By Slava GreenbergNovember 16, 2023

Dysphoria Matters: On the Broken Promise of “Sex Education”
DESPITE BEING acclaimed for getting its T4T (trans for trans) sex scene right, Sex Education, Netflix’s teen dramedy series, gets gender dysphoria—a term that has become synonymous with trans experience—all wrong. In her Transgender History (2008), trans theoretician and filmmaker Susan Stryker explains gender dysphoria as a sense of unhappiness over the incongruence between how one subjectively understands one’s gender and how one’s gender is perceived by others. This definition, widely accepted by both the trans and medical communities, takes the emphasis off the person experiencing such feelings. Instead, it suggests that dysphoria is unhealthy, transient. It is the mismatch between private feeling and public reception, rather than the trans person, that needs fixing.

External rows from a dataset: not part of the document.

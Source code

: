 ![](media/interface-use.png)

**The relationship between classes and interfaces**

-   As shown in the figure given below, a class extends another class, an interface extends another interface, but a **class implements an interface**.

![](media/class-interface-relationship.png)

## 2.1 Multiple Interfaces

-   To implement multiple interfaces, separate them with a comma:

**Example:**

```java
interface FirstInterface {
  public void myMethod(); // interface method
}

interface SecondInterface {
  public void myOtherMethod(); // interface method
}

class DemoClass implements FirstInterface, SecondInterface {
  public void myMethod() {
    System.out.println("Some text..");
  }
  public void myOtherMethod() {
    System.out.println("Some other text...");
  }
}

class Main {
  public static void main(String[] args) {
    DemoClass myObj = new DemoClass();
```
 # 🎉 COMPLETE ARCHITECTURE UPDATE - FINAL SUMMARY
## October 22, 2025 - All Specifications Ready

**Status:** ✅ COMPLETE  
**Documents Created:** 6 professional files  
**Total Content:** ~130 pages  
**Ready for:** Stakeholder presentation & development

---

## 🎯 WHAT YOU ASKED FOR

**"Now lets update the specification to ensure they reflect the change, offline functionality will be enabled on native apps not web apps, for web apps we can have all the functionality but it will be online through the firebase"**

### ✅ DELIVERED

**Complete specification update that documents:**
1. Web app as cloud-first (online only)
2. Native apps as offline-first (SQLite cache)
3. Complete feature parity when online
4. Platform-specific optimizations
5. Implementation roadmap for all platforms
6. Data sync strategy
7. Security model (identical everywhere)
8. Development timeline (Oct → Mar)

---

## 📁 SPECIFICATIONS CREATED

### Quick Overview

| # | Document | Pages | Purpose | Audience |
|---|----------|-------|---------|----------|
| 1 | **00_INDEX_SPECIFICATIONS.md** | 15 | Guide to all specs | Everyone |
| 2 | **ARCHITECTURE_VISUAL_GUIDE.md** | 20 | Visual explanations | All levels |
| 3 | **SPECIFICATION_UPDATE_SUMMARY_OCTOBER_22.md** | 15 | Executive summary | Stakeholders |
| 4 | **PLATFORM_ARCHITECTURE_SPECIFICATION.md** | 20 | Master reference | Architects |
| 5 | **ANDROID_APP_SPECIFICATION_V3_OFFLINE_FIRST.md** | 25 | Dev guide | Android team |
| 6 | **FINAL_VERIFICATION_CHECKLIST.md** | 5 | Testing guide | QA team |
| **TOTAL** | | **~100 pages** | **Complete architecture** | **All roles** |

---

While definitions of dysphoria have changed in medical, psychiatric, social, and T4T contexts over the past five decades, Sex Education leaves all this complexity behind by sacrificing the Black nonbinary trans character at the altar of ignorance and presenting a gloomy, one-dimensional, and potentially dangerous trope of dysphoria: an all-encompassing, all-consuming, permanent state of unhappiness.

After debuting in 2019, Sex Education dropped its fourth and final season this September. During the show’s run, it received critical acclaim for its treatment of sexuality and intimacy, performance, writing, directing, and production value (winning a BAFTA TV Award for Best Female Comedy Performance and an International Emmy for Best Comedy Series).

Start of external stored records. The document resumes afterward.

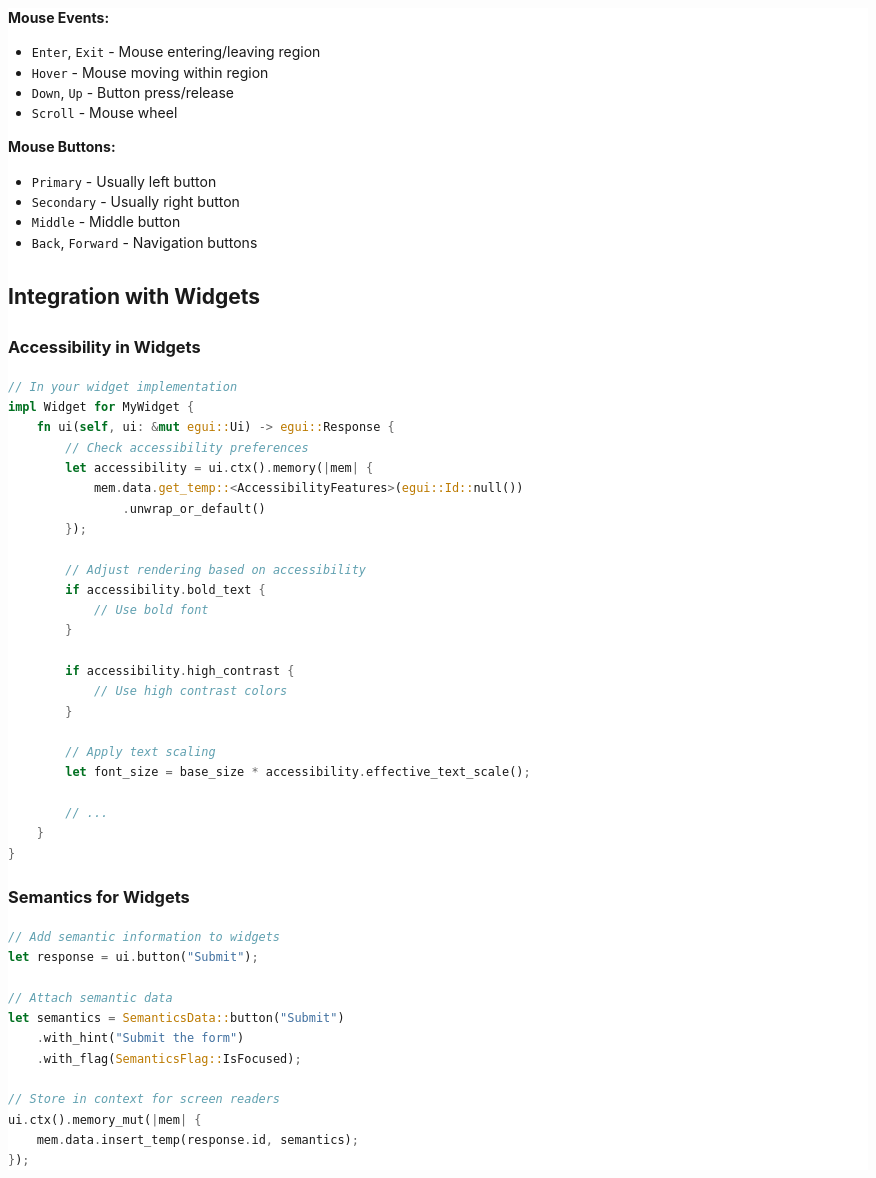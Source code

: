 **Mouse Events:**
- `Enter`, `Exit` - Mouse entering/leaving region
- `Hover` - Mouse moving within region
- `Down`, `Up` - Button press/release
- `Scroll` - Mouse wheel

**Mouse Buttons:**
- `Primary` - Usually left button
- `Secondary` - Usually right button
- `Middle` - Middle button
- `Back`, `Forward` - Navigation buttons

## Integration with Widgets

### Accessibility in Widgets

```rust
// In your widget implementation
impl Widget for MyWidget {
    fn ui(self, ui: &mut egui::Ui) -> egui::Response {
        // Check accessibility preferences
        let accessibility = ui.ctx().memory(|mem| {
            mem.data.get_temp::<AccessibilityFeatures>(egui::Id::null())
                .unwrap_or_default()
        });

        // Adjust rendering based on accessibility
        if accessibility.bold_text {
            // Use bold font
        }

        if accessibility.high_contrast {
            // Use high contrast colors
        }

        // Apply text scaling
        let font_size = base_size * accessibility.effective_text_scale();

        // ...
    }
}
```

### Semantics for Widgets

```rust
// Add semantic information to widgets
let response = ui.button("Submit");

// Attach semantic data
let semantics = SemanticsData::button("Submit")
    .with_hint("Submit the form")
    .with_flag(SemanticsFlag::IsFocused);

// Store in context for screen readers
ui.ctx().memory_mut(|mem| {
    mem.data.insert_temp(response.id, semantics);
});
```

Stylistically, the colorful tones, the bright California lighting (in a show set in Wales), drone shots, and vintage costume design send strong 1980s US vibes, a la The Breakfast Club (1985), which the show references in its second season. Several interviews with the show creators have delved into this aspect with limited answers. The choice seems to be generational and is shared by the creators of fellow Netflix series Stranger Things (2016– ).  These stylistic choices, which so many current showrunners grew up on, coupled with an optimistic DEI council atmosphere, were meant to provide some nostalgic comfort during the Trump era.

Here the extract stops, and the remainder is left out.